Extracted data entries:
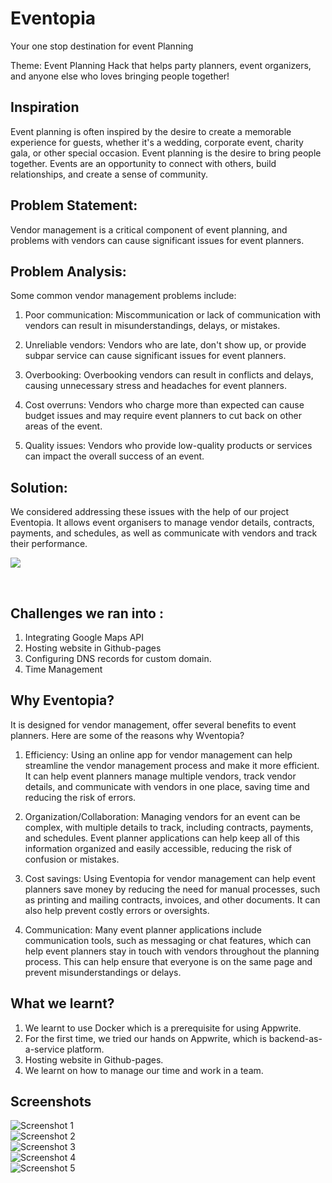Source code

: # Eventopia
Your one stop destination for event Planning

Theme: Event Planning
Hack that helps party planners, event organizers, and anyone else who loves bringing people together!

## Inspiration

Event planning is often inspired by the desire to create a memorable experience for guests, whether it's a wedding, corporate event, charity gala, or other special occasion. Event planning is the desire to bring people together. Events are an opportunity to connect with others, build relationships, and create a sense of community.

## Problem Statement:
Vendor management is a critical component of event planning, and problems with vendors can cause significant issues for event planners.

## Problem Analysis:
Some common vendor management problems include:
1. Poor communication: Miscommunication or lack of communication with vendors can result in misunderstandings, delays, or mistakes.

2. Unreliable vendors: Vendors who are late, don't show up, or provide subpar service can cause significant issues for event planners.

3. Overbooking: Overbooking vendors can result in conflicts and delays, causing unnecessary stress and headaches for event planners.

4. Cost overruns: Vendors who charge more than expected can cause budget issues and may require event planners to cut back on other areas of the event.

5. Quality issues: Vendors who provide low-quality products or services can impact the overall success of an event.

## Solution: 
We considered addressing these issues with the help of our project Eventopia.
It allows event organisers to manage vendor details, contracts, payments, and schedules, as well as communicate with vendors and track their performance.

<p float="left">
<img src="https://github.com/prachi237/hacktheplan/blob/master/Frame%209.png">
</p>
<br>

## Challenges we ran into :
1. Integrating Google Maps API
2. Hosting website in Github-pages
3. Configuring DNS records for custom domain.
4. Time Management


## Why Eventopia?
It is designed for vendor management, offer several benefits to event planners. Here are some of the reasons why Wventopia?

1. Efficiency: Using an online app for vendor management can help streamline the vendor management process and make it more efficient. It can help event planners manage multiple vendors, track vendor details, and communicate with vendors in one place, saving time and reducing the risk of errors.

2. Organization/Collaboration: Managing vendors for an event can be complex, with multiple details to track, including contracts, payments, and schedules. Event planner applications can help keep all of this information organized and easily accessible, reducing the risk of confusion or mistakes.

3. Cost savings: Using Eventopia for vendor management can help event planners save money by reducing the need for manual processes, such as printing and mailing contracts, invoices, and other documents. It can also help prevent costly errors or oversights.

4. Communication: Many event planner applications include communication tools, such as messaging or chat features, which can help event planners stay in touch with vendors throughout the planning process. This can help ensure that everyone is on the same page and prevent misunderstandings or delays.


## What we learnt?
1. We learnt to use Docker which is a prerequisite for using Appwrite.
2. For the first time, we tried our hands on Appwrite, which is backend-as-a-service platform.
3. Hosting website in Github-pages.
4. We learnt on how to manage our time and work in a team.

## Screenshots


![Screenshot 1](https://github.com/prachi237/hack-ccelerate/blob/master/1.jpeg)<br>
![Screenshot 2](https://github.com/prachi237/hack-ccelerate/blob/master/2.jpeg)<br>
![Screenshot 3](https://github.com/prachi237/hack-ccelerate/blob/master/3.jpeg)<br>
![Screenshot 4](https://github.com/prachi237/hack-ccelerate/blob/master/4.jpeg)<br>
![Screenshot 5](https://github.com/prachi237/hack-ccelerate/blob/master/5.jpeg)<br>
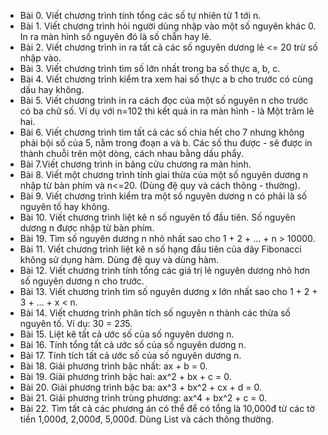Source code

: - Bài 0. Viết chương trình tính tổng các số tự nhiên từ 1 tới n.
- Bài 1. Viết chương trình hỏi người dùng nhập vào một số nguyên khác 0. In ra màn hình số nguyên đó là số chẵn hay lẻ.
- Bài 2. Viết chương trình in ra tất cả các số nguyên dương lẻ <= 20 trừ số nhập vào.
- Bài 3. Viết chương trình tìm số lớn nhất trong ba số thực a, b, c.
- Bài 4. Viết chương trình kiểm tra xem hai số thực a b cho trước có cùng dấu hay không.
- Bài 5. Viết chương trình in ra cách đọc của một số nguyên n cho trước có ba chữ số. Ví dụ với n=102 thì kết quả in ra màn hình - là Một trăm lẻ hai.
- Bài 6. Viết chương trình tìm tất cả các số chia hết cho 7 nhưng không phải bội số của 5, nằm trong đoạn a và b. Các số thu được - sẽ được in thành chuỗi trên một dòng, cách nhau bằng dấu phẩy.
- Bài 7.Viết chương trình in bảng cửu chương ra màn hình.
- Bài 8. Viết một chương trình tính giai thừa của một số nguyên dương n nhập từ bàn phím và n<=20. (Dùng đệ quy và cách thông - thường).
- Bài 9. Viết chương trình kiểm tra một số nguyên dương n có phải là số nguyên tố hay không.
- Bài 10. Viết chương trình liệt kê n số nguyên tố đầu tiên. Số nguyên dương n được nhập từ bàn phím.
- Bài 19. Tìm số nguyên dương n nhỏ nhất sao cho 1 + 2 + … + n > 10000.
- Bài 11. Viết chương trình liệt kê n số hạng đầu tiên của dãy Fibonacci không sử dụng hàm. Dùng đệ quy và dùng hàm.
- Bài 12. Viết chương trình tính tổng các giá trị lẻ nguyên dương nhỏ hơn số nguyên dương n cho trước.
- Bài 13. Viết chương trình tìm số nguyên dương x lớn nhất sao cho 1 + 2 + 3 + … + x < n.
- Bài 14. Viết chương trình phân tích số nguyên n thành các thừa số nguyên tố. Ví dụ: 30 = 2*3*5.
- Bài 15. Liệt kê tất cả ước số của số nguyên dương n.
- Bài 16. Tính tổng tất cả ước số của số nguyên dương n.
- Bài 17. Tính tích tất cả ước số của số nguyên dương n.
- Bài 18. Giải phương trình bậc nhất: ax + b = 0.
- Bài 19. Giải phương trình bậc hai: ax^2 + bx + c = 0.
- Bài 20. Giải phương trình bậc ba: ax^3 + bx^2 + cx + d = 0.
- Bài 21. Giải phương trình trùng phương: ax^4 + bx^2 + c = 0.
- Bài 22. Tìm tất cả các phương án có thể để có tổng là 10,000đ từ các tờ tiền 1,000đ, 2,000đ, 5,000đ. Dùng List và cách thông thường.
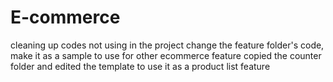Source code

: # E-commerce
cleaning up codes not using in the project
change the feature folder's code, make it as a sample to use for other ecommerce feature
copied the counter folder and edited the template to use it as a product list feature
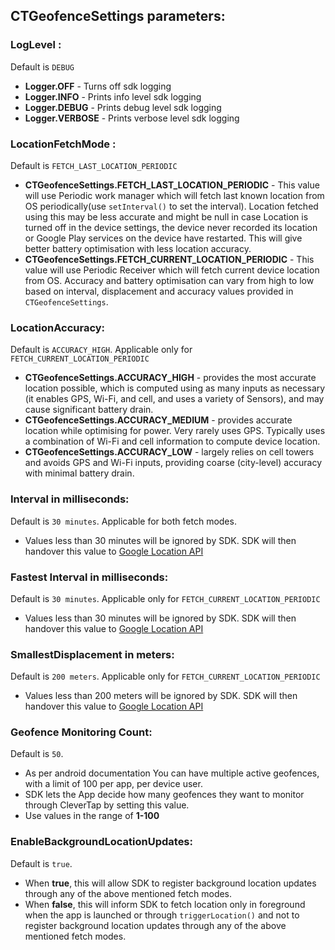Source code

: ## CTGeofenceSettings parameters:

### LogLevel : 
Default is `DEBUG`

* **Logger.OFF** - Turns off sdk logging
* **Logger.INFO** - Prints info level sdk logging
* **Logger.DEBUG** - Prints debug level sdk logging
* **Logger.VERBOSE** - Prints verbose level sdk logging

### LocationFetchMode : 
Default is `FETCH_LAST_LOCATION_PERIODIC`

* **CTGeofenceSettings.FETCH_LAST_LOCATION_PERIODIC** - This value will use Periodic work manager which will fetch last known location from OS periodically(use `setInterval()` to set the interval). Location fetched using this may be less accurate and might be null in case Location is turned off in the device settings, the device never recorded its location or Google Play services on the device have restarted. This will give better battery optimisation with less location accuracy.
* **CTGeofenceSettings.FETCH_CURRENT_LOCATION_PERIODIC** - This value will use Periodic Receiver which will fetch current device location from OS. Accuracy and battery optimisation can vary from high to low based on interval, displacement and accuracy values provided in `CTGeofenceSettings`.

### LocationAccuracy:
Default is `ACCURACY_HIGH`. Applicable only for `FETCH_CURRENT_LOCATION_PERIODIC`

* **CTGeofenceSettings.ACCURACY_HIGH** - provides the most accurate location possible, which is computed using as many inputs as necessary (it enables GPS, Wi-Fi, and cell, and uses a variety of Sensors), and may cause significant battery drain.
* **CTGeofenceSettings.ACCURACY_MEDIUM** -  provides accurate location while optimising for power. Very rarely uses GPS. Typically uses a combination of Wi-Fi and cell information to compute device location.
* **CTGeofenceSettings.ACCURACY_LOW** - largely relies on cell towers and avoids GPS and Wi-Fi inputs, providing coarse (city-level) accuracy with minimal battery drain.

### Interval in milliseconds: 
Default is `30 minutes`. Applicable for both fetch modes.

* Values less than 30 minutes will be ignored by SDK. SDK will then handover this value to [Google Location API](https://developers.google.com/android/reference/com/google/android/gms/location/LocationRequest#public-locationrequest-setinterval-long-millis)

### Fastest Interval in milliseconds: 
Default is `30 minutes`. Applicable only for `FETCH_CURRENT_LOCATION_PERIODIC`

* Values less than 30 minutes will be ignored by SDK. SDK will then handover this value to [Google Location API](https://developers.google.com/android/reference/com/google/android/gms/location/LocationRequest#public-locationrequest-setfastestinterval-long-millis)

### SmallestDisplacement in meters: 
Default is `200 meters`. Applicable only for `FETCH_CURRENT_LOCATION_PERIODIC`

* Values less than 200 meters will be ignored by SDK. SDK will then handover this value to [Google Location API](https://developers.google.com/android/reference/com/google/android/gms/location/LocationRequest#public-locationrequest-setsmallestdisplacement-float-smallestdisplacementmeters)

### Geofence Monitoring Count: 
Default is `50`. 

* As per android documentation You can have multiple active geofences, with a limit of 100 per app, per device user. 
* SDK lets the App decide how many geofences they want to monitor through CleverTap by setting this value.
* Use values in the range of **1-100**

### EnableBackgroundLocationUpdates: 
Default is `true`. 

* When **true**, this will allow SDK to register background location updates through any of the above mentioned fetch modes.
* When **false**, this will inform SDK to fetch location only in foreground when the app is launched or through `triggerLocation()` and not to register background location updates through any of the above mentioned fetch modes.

#### Work instruction
Your response must consist of the lines from the beginning of the data through the line containing "We considered addressing", transcribed exactly, with no pictures.

#### Exercise result
Source code

: # Eventopia
Your one stop destination for event Planning

Theme: Event Planning
Hack that helps party planners, event organizers, and anyone else who loves bringing people together!

## Inspiration

Event planning is often inspired by the desire to create a memorable experience for guests, whether it's a wedding, corporate event, charity gala, or other special occasion. Event planning is the desire to bring people together. Events are an opportunity to connect with others, build relationships, and create a sense of community.

## Problem Statement:
Vendor management is a critical component of event planning, and problems with vendors can cause significant issues for event planners.

## Problem Analysis:
Some common vendor management problems include:
1. Poor communication: Miscommunication or lack of communication with vendors can result in misunderstandings, delays, or mistakes.

2. Unreliable vendors: Vendors who are late, don't show up, or provide subpar service can cause significant issues for event planners.

3. Overbooking: Overbooking vendors can result in conflicts and delays, causing unnecessary stress and headaches for event planners.

4. Cost overruns: Vendors who charge more than expected can cause budget issues and may require event planners to cut back on other areas of the event.

5. Quality issues: Vendors who provide low-quality products or services can impact the overall success of an event.

## Solution: 
We considered addressing these issues with the help of our project Eventopia.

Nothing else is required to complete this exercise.